#### Saved data entries
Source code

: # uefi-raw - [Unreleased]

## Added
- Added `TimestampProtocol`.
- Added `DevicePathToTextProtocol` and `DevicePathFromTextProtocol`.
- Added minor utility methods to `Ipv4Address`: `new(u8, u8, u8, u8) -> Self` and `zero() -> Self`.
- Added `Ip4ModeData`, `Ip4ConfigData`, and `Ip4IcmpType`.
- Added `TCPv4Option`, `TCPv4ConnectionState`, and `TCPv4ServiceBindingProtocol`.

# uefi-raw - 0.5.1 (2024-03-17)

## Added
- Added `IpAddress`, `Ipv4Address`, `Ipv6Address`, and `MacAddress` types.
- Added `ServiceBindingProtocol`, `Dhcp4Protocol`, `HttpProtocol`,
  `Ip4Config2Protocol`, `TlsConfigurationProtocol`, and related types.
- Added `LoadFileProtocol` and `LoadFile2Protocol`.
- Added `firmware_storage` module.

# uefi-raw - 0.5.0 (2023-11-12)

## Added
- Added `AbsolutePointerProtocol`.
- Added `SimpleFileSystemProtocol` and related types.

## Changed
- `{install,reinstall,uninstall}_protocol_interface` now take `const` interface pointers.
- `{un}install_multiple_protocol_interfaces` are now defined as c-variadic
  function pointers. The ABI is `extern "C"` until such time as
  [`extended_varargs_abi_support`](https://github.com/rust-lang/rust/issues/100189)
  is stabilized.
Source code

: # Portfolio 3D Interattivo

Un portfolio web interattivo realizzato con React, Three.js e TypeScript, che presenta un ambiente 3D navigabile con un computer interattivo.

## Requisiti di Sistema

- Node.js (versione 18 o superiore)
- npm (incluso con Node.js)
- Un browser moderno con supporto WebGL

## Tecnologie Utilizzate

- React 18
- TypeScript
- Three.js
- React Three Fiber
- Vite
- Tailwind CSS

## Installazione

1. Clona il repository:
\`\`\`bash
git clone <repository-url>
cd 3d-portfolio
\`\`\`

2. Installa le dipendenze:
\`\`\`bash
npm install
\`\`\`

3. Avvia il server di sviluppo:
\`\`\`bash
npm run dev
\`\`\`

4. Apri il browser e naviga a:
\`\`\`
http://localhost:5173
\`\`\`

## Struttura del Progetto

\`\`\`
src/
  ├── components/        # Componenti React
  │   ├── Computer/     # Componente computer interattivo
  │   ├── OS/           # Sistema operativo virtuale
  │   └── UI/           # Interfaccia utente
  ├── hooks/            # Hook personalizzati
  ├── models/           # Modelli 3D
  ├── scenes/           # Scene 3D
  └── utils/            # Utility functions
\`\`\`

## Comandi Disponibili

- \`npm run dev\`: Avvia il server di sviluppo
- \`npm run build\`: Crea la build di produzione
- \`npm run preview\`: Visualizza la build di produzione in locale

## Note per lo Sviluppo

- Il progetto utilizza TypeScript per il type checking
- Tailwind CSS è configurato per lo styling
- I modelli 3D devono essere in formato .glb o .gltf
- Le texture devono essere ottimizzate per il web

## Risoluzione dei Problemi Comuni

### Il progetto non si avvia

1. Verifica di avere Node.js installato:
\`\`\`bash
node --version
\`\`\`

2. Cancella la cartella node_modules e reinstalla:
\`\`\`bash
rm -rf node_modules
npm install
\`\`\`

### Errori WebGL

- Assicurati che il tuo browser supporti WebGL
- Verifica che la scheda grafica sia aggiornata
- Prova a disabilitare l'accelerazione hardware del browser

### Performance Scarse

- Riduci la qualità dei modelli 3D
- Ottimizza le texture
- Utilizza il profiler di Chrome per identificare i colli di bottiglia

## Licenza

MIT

#### Task item
Each entry above is to be repeated exactly as it appears.

#### Answer section
Source code

: # uefi-raw - [Unreleased]

## Added
- Added `TimestampProtocol`.
- Added `DevicePathToTextProtocol` and `DevicePathFromTextProtocol`.
- Added minor utility methods to `Ipv4Address`: `new(u8, u8, u8, u8) -> Self` and `zero() -> Self`.
- Added `Ip4ModeData`, `Ip4ConfigData`, and `Ip4IcmpType`.
- Added `TCPv4Option`, `TCPv4ConnectionState`, and `TCPv4ServiceBindingProtocol`.

# uefi-raw - 0.5.1 (2024-03-17)

## Added
- Added `IpAddress`, `Ipv4Address`, `Ipv6Address`, and `MacAddress` types.
- Added `ServiceBindingProtocol`, `Dhcp4Protocol`, `HttpProtocol`,
  `Ip4Config2Protocol`, `TlsConfigurationProtocol`, and related types.
- Added `LoadFileProtocol` and `LoadFile2Protocol`.
- Added `firmware_storage` module.

# uefi-raw - 0.5.0 (2023-11-12)

## Added
- Added `AbsolutePointerProtocol`.
- Added `SimpleFileSystemProtocol` and related types.

## Changed
- `{install,reinstall,uninstall}_protocol_interface` now take `const` interface pointers.
- `{un}install_multiple_protocol_interfaces` are now defined as c-variadic
  function pointers. The ABI is `extern "C"` until such time as
  [`extended_varargs_abi_support`](https://github.com/rust-lang/rust/issues/100189)
  is stabilized.
Source code

: # Portfolio 3D Interattivo

Un portfolio web interattivo realizzato con React, Three.js e TypeScript, che presenta un ambiente 3D navigabile con un computer interattivo.

## Requisiti di Sistema

- Node.js (versione 18 o superiore)
- npm (incluso con Node.js)
- Un browser moderno con supporto WebGL

## Tecnologie Utilizzate

- React 18
- TypeScript
- Three.js
- React Three Fiber
- Vite
- Tailwind CSS

## Installazione

1. Clona il repository:
\`\`\`bash
git clone <repository-url>
cd 3d-portfolio
\`\`\`

2. Installa le dipendenze:
\`\`\`bash
npm install
\`\`\`

3. Avvia il server di sviluppo:
\`\`\`bash
npm run dev
\`\`\`

4. Apri il browser e naviga a:
\`\`\`
http://localhost:5173
\`\`\`

## Struttura del Progetto

\`\`\`
src/
  ├── components/        # Componenti React
  │   ├── Computer/     # Componente computer interattivo
  │   ├── OS/           # Sistema operativo virtuale
  │   └── UI/           # Interfaccia utente
  ├── hooks/            # Hook personalizzati
  ├── models/           # Modelli 3D
  ├── scenes/           # Scene 3D
  └── utils/            # Utility functions
\`\`\`

## Comandi Disponibili

- \`npm run dev\`: Avvia il server di sviluppo
- \`npm run build\`: Crea la build di produzione
- \`npm run preview\`: Visualizza la build di produzione in locale

## Note per lo Sviluppo

- Il progetto utilizza TypeScript per il type checking
- Tailwind CSS è configurato per lo styling
- I modelli 3D devono essere in formato .glb o .gltf
- Le texture devono essere ottimizzate per il web

## Risoluzione dei Problemi Comuni

### Il progetto non si avvia

1. Verifica di avere Node.js installato:
\`\`\`bash
node --version
\`\`\`

2. Cancella la cartella node_modules e reinstalla:
\`\`\`bash
rm -rf node_modules
npm install
\`\`\`

### Errori WebGL

- Assicurati che il tuo browser supporti WebGL
- Verifica che la scheda grafica sia aggiornata
- Prova a disabilitare l'accelerazione hardware del browser

### Performance Scarse

- Riduci la qualità dei modelli 3D
- Ottimizza le texture
- Utilizza il profiler di Chrome per identificare i colli di bottiglia

## Licenza

MIT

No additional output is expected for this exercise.